Marek Rząsowski to jeden z założycieli PO w Wałbrzychu. Był okres, że pełnił on funkcję przewodniczącego partii, a później był jej rzecznikiem prasowym.
Kilka dni temu w wywiadzie dla jednej z wałbrzyskich telewizji kablowych Marek Rząsowski powiedział m.in., że PO podczas wyborów samorządowych w 2010 roku kupowała głosy. Zdaniem Rząsowskiego robiły to również inne partie, ale tylko przedstawiciele PP dali się złapać na gorącym uczynku. Po tym wywiadzie zawrzało nie tylko w prasie lokalnej, ale nawet ogólnopolskiej. Gazeta Wyborcza odniosła się do słów Marka Rząsowskiego w artykule Wojciecha Szymańskiego „Rzecznik wałbrzyskiej PO dobił swoją partię pointą”.

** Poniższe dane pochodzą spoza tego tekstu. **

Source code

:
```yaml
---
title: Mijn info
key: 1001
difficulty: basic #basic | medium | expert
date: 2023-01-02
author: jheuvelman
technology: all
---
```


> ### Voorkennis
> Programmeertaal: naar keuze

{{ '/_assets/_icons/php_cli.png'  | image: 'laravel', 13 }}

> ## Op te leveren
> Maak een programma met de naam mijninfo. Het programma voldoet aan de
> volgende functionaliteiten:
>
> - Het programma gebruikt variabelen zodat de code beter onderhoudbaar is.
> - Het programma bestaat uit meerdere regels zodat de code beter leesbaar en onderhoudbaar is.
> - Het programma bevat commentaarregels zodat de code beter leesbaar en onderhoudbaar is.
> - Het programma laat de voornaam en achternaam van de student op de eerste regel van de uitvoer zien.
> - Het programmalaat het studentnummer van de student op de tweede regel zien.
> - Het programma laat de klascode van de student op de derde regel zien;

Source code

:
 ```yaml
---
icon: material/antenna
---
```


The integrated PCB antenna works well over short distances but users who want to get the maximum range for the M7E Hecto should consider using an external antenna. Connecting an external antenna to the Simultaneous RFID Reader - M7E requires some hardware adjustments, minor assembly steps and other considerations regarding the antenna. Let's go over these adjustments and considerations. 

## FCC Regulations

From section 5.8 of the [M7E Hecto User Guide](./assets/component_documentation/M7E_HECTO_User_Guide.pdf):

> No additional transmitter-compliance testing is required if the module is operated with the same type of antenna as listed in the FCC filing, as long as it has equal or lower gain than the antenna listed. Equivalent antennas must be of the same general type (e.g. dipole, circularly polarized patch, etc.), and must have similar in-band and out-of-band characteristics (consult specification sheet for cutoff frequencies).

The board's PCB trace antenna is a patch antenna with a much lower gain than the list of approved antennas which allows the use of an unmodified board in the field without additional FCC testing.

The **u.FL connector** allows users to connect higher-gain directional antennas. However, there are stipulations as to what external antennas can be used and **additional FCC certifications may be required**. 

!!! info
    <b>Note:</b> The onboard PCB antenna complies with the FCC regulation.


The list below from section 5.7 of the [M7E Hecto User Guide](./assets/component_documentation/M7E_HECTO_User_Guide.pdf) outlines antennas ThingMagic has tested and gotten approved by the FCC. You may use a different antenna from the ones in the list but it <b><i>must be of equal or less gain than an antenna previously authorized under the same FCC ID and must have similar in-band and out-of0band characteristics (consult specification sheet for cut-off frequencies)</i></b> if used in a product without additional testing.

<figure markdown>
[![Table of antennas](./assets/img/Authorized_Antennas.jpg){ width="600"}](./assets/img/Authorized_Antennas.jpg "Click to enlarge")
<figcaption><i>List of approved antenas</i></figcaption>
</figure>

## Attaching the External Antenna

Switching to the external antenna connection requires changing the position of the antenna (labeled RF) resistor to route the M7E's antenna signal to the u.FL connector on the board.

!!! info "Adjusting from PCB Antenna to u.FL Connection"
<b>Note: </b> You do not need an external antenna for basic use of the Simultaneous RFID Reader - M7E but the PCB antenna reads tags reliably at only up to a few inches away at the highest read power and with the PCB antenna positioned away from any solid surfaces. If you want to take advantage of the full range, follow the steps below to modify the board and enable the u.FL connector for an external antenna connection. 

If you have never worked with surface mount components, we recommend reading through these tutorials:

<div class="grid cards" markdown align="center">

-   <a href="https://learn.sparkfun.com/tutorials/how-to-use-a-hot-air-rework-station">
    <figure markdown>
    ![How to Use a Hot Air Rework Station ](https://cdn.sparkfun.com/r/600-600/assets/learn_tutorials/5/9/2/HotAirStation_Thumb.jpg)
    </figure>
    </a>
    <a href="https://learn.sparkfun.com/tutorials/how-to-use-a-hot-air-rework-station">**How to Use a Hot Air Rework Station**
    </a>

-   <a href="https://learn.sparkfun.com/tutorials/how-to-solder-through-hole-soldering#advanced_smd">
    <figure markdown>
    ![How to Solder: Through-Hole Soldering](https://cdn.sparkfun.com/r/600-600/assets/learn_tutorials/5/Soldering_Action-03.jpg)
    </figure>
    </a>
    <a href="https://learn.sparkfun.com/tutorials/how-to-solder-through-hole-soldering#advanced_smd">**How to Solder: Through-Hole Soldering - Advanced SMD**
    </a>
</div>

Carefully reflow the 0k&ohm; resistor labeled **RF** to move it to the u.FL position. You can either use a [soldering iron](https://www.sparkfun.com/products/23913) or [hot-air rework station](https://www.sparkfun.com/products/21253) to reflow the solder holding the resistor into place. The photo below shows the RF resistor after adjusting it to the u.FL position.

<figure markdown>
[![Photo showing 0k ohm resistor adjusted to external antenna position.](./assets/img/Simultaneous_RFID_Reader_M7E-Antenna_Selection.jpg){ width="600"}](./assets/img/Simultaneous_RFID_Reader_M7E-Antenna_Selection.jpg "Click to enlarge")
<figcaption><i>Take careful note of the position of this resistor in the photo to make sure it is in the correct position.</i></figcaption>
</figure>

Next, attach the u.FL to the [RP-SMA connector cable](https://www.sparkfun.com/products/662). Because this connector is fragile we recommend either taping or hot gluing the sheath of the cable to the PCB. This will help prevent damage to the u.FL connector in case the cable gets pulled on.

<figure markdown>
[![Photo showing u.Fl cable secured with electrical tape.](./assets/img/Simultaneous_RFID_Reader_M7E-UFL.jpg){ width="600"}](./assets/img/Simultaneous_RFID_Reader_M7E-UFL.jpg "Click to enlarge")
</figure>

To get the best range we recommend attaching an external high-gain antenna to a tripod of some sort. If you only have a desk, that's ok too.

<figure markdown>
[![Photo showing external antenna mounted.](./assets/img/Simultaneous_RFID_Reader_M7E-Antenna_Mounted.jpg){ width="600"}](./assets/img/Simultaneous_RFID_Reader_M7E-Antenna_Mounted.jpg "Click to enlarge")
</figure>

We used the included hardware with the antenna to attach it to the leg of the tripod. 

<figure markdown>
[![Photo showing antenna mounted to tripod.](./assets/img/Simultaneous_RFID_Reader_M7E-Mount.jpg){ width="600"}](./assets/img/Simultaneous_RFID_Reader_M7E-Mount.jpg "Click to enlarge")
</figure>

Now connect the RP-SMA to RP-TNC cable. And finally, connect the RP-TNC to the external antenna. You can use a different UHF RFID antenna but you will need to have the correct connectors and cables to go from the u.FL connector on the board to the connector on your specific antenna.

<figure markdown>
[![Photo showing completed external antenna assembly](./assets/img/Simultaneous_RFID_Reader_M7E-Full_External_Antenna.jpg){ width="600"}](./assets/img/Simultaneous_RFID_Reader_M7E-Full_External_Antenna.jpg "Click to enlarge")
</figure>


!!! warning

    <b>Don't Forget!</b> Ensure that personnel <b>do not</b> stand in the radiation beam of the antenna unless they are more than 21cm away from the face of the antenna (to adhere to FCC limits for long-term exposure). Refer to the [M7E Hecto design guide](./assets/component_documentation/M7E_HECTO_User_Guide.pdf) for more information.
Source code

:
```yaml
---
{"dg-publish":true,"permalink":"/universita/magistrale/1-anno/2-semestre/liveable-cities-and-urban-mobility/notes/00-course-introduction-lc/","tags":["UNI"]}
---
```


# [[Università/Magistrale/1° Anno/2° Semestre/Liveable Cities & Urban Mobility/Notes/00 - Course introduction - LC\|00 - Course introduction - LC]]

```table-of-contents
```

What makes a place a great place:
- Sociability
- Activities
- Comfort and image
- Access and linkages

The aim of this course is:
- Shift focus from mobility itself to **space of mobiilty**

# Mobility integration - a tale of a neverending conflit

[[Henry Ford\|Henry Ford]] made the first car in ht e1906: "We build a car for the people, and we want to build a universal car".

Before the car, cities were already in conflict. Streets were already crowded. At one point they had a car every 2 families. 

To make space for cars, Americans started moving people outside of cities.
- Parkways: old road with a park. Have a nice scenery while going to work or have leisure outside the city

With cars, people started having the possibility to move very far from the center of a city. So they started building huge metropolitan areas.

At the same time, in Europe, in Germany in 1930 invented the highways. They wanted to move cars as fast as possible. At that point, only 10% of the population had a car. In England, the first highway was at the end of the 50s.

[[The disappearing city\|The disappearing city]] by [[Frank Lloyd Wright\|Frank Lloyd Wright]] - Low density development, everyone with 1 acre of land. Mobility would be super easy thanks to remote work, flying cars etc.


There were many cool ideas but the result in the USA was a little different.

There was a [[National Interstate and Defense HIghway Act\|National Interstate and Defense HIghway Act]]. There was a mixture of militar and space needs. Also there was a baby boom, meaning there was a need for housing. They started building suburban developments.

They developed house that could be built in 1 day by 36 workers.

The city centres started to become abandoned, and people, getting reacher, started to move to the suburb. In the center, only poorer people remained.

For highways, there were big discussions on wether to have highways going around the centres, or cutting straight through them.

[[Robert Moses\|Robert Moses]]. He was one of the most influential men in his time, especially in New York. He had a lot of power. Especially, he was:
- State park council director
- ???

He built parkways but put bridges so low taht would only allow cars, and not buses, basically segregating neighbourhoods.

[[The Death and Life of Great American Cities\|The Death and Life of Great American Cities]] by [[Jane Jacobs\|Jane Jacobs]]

Zdaniem Gazety Wyborczej, to, o czym mówił Rząsowski w wywiadzie, m.in. o zarzutach korupcyjnych dla Stefanosa Ewangielu, to strzał w kolano i tak utykającej już partii. Czy jednak Marek Rząsowski wypowiadając się w ten sposób zrobił to niecelowo? W kuluarach mówi się, że wyrażał on chęć ubiegania się o stanowisko przewodniczącego PO w regionie wałbrzyskim w nowych strukturach tejże partii (przypominamy, że PO w Wałbrzychu zostało rozwiązane i kieruje nim obecnie komisarz Jarosław Charłampowicz do czasu wyboru nowych władz). Tak więc, jakie będą ostateczne skutki słów wypowiedzianych przez Marka Rząsowskiego, dopeiro pokaże czas.